● WORK INSTRUCTIONS
Each line in the entries below that holds the word "right" belongs in the answer.
Start of Block
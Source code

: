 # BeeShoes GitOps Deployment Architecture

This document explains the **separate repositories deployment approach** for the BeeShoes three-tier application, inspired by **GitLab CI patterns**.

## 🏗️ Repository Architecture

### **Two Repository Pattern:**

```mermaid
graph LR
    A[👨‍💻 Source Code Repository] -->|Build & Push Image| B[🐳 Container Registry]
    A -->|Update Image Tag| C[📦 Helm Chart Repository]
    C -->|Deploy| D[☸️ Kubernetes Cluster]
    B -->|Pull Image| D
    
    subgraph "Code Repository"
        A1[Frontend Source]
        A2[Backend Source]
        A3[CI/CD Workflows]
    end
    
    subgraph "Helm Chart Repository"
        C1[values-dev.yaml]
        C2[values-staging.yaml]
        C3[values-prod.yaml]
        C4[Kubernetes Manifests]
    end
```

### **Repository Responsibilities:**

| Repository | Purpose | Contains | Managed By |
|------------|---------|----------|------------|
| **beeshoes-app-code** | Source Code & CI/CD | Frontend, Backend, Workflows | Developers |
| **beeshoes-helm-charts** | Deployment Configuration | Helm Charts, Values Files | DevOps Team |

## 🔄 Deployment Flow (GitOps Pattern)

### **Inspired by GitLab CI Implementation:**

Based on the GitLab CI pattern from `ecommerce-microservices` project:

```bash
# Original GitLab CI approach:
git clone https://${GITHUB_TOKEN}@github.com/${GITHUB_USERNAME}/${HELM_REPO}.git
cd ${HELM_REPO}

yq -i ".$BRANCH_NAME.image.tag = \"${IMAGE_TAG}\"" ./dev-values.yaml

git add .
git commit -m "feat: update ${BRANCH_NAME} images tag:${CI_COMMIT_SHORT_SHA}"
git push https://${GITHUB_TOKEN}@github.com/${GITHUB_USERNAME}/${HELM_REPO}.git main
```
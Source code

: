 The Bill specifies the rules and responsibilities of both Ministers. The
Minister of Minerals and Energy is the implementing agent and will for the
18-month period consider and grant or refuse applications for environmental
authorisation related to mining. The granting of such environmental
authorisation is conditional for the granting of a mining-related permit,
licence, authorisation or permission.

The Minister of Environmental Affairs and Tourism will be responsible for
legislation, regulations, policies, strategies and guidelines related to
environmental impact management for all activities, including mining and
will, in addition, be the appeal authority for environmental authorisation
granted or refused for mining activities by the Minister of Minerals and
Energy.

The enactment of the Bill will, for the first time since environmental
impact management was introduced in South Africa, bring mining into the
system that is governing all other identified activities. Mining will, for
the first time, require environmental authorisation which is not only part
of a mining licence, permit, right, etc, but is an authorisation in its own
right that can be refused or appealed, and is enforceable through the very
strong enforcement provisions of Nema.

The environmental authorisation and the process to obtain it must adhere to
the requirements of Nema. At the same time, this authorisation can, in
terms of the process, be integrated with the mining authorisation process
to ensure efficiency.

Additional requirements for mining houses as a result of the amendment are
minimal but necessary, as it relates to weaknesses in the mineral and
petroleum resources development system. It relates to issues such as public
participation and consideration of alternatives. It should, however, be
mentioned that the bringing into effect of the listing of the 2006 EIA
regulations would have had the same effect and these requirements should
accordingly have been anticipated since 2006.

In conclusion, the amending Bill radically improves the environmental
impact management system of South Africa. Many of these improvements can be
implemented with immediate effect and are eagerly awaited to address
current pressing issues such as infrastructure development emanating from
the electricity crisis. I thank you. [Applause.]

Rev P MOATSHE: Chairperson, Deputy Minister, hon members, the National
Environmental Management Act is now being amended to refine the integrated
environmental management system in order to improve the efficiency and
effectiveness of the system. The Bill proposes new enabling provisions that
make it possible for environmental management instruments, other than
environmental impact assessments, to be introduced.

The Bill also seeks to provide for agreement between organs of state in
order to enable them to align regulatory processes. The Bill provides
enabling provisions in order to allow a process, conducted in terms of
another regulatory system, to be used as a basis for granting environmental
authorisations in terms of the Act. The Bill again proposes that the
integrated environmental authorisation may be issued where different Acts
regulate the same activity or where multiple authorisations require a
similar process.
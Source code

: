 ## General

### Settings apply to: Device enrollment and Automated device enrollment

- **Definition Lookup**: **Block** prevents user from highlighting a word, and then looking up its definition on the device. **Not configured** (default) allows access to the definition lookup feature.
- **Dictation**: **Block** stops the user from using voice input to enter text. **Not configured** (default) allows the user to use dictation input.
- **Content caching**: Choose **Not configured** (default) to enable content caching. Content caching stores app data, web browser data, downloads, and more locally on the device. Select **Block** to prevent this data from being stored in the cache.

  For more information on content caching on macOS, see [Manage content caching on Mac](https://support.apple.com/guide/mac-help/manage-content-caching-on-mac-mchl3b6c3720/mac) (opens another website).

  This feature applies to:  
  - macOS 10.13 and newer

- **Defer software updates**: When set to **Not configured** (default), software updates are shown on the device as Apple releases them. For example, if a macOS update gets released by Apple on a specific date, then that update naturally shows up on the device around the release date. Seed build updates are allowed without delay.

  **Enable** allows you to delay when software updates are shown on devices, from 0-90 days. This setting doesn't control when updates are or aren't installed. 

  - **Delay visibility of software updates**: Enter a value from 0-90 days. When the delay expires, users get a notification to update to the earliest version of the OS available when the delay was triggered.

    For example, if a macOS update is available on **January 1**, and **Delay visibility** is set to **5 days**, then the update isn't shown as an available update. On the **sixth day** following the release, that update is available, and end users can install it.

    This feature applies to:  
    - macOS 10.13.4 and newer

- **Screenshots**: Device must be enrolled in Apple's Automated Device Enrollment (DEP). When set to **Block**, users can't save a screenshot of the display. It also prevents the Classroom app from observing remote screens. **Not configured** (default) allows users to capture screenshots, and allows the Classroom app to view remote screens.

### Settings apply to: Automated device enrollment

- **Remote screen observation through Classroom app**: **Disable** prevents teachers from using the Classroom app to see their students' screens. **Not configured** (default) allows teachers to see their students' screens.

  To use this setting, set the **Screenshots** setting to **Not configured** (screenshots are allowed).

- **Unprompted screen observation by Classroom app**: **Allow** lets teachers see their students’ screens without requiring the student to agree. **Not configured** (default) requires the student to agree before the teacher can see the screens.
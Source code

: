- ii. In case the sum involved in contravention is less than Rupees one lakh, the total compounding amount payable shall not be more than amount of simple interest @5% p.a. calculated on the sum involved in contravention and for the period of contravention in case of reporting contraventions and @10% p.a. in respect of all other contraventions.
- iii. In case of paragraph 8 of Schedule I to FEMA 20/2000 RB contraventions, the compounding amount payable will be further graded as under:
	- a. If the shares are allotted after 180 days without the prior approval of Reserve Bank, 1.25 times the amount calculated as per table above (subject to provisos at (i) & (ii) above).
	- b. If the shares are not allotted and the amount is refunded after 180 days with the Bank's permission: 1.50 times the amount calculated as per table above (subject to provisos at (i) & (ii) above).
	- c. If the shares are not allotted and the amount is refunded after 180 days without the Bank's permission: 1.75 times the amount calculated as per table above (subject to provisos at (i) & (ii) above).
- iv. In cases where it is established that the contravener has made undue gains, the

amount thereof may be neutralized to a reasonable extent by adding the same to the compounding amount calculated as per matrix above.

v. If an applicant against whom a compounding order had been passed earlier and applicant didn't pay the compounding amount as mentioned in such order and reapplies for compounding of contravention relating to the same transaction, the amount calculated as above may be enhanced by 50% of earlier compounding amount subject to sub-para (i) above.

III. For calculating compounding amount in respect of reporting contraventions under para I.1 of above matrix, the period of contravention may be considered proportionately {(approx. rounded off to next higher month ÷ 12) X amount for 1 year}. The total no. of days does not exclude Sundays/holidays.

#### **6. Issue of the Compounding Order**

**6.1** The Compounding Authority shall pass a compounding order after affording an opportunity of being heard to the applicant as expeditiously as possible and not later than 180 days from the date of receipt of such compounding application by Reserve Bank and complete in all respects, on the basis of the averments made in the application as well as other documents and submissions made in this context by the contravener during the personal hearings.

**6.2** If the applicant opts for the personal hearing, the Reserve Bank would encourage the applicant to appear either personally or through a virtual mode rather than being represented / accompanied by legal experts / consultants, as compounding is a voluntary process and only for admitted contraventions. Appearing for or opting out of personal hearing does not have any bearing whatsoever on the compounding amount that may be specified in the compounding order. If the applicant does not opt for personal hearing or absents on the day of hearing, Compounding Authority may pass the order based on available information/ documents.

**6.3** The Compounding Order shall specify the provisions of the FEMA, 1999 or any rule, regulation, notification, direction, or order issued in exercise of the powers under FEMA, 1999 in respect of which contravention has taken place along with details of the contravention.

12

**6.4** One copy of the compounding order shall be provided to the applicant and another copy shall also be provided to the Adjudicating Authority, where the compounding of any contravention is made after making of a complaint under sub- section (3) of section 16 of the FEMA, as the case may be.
End of Block
● YOUR SOLUTION
of a mining licence, permit, right, etc, but is an authorisation in its own
right that can be refused or appealed, and is enforceable through the very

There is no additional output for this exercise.